# Importing libraries

In [1]:
# These are all the modules we'll be using later. Make sure you can import them
# before proceeding further.
import numpy as np
import os
os.environ['TF_CPP_MIN_LOG_LEVEL']='3'
import time
import random
import tensorflow as tf

%env TF_FORCE_GPU_ALLOW_GROWTH=true
# Making sure we cache the models and they are not downloaded all the time
%env TFHUB_CACHE_DIR=./tfhub_modules

env: TF_FORCE_GPU_ALLOW_GROWTH=true
env: TFHUB_CACHE_DIR=./tfhub_modules


## Using pretrained ELMo model

### Downloading the ELMo model from TFHub

In [2]:
import tensorflow_hub as hub
import tensorflow.keras.backend as K

# Remove any ongoing sessions
K.clear_session()

# Download the ELMo model and save to disk
elmo_layer = hub.KerasLayer("https://tfhub.dev/google/elmo/3", signature="tokens",signature_outputs_as_dict=True)

### Formatting the input for ELMo

In [3]:
def format_text_for_elmo(texts, lower=True, split=" ", max_len=None):

    """ Formats a given text for the ELMo model (takes in a list of strings) """

    token_inputs = [] # Maintains individual tokens
    token_lengths = [] # Maintains the length of each sequence

    max_len_inferred = 0 # We keep a variable to matain the max length of the input

    # Go through each text (string)
    for text in texts:

        # Process the text and get a list of tokens
        tokens = tf.keras.preprocessing.text.text_to_word_sequence(text, lower=lower, split=split)

        # Add the tokens
        token_inputs.append(tokens)

        # Compute the max length for the collection of sequences
        if len(tokens)>max_len_inferred:
            max_len_inferred = len(tokens)

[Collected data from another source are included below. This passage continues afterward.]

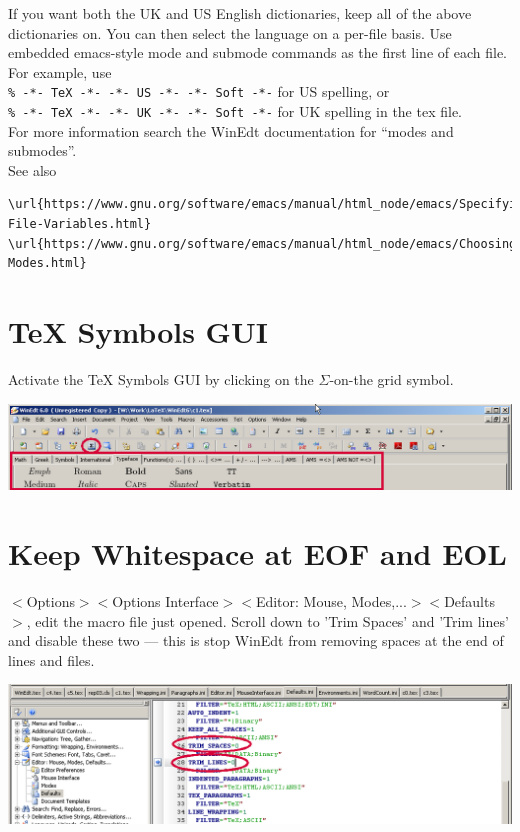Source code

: If you want both the UK and US English dictionaries, keep all of the above dictionaries on. You can then select the language on a per-file basis.
Use embedded emacs-style mode and submode commands as the first line of each file. For example, use\\
\verb"% -*- TeX -*- -*- US -*- -*- Soft -*-" for US spelling, or\\
\verb"% -*- TeX -*- -*- UK -*- -*- Soft -*-" for UK spelling in the tex file.\\
For more information search the WinEdt documentation for ``modes and submodes''.\\
See also
\begin{lstlisting}
\url{https://www.gnu.org/software/emacs/manual/html_node/emacs/Specifying-File-Variables.html}
\url{https://www.gnu.org/software/emacs/manual/html_node/emacs/Choosing-Modes.html}
\end{lstlisting}


\section{TeX Symbols GUI}

Activate the TeX Symbols GUI by clicking on the $\Sigma$-on-the grid symbol.

\centerline{\includegraphics[bb= 0 0 1037 179,width=\textwidth]{eps/texsymbolsgiu.png}}



\section{Keep Whitespace at EOF and EOL}

$<$Options$>$$<$Options Interface$>$$<$Editor: Mouse, Modes,...$>$$<$Defaults$>$, edit the macro file just opened. Scroll down to 'Trim Spaces' and 'Trim lines' and disable these two --- this is stop WinEdt from removing spaces at the end of lines and files.

\centerline{\includegraphics[bb= 0 0 1037 288,width=\textwidth]{eps/trimeoleof.png}}


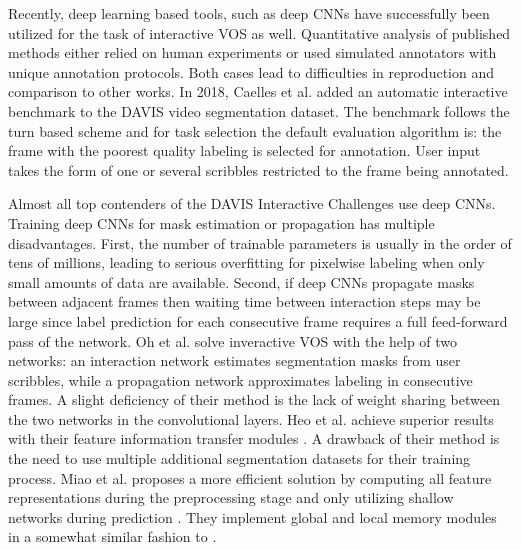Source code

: \documentclass[conference]{IEEEtran}
\begin{document}
Recently, deep learning based tools, such as deep CNNs have successfully been utilized for the task of interactive VOS as well. Quantitative analysis of published methods either relied on human experiments or used simulated annotators with unique annotation protocols. Both cases lead to difficulties in reproduction and comparison to other works. In 2018, Caelles et al. \cite{davis_challenge18} added an automatic interactive benchmark to the DAVIS video segmentation dataset. The benchmark follows the turn based scheme and for task selection the default evaluation algorithm is: the frame with the poorest quality labeling is selected for annotation. User input takes the form of one or several scribbles restricted to the frame being annotated.

Almost all top contenders of the DAVIS Interactive Challenges use deep CNNs. Training deep CNNs for mask estimation or propagation has multiple disadvantages. First, the number of trainable parameters is usually in the order of tens of millions, leading to serious overfitting for pixelwise labeling when only small amounts of data are available. Second, if deep CNNs propagate masks between adjacent frames then waiting time between interaction steps may be large since label prediction for each consecutive frame requires a full feed-forward pass of the network. Oh et al. solve \cite{interactive_oh_cvpr19} inveractive VOS with the help of two networks: an interaction network estimates segmentation masks from user scribbles, while a propagation network approximates labeling in consecutive frames. A slight deficiency of their method is the lack of weight sharing between the two networks in the convolutional layers. Heo et al. achieve superior results with their feature information transfer modules \cite{interactive20_1st}. A drawback of their method is the need to use multiple additional segmentation datasets for their training process. Miao et al. proposes a more efficient solution by computing all feature representations during the preprocessing stage and only utilizing shallow networks during prediction \cite{interactive_ma_net}. They implement global and local memory modules in a somewhat similar fashion to \cite{interactive20_1st}.


\newcommand\figqualwidthratioB{0.19}
\end{document}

    # It's important to make sure the maximum token length is only as large as the longest input in the sequence
    # You can't have arbitrarily large length as the maximum length. Otherwise, you'll get this error.
    #InvalidArgumentError:  Incompatible shapes: [2,6,1] vs. [2,10,1024]
    #    [[node mul (defined at .../python3.6/site-packages/tensorflow_hub/module_v2.py:106) ]] [Op:__inference_pruned_3391]

    # Here we make sure max_len is only as large as the longest input
    if max_len and max_len_inferred < max_len:
        max_len = max_len_inferred
    if not max_len:
        max_len = max_len_inferred

    # Go through each token sequence and modify sequences to have same length
    for i, token_seq in enumerate(token_inputs):

        token_lengths.append(min(len(token_seq), max_len))

        # If the maximum length is less than input length, truncate
        if max_len < len(token_seq):
            token_seq = token_seq[:max_len]
        # If the maximum length is greater than or equal to input length, add padding as needed
        else:
            token_seq = token_seq+[""]*(max_len-len(token_seq))

        assert len(token_seq)==max_len

        token_inputs[i] = token_seq

    # Return the final output
    return {
        "tokens": tf.constant(token_inputs),
        "sequence_len": tf.constant(token_lengths)
    }


print(format_text_for_elmo(["the cat sat on the mat", "the mat sat"], max_len=10))

{'tokens': <tf.Tensor: shape=(2, 6), dtype=string, numpy=
array([[b'the', b'cat', b'sat', b'on', b'the', b'mat'],
       [b'the', b'mat', b'sat', b'', b'', b'']], dtype=object)>, 'sequence_len': <tf.Tensor: shape=(2,), dtype=int32, numpy=array([6, 3], dtype=int32)>}


In [4]:
# Titles of 001.txt - 005.txt in bbc/business
elmo_inputs = format_text_for_elmo([
    "Ad sales boost Time Warner profit",
    "Dollar gains on Greenspan speech",
    "Yukos unit buyer faces loan claim",
    "High fuel prices hit BA's profits",
    "Pernod takeover talk lifts Domecq"
])

# Get the result from ELMo
elmo_result = elmo_layer(elmo_inputs)

# Print the result
for k,v in elmo_result.items():
    print(f"Tensor under key={k} is a {v.shape} shaped Tensor")

Tensor under key=word_emb is a (5, 6, 512) shaped Tensor
Tensor under key=default is a (5, 1024) shaped Tensor
Tensor under key=elmo is a (5, 6, 1024) shaped Tensor
Tensor under key=lstm_outputs2 is a (5, 6, 1024) shaped Tensor
Tensor under key=lstm_outputs1 is a (5, 6, 1024) shaped Tensor
Tensor under key=sequence_len is a (5,) shaped Tensor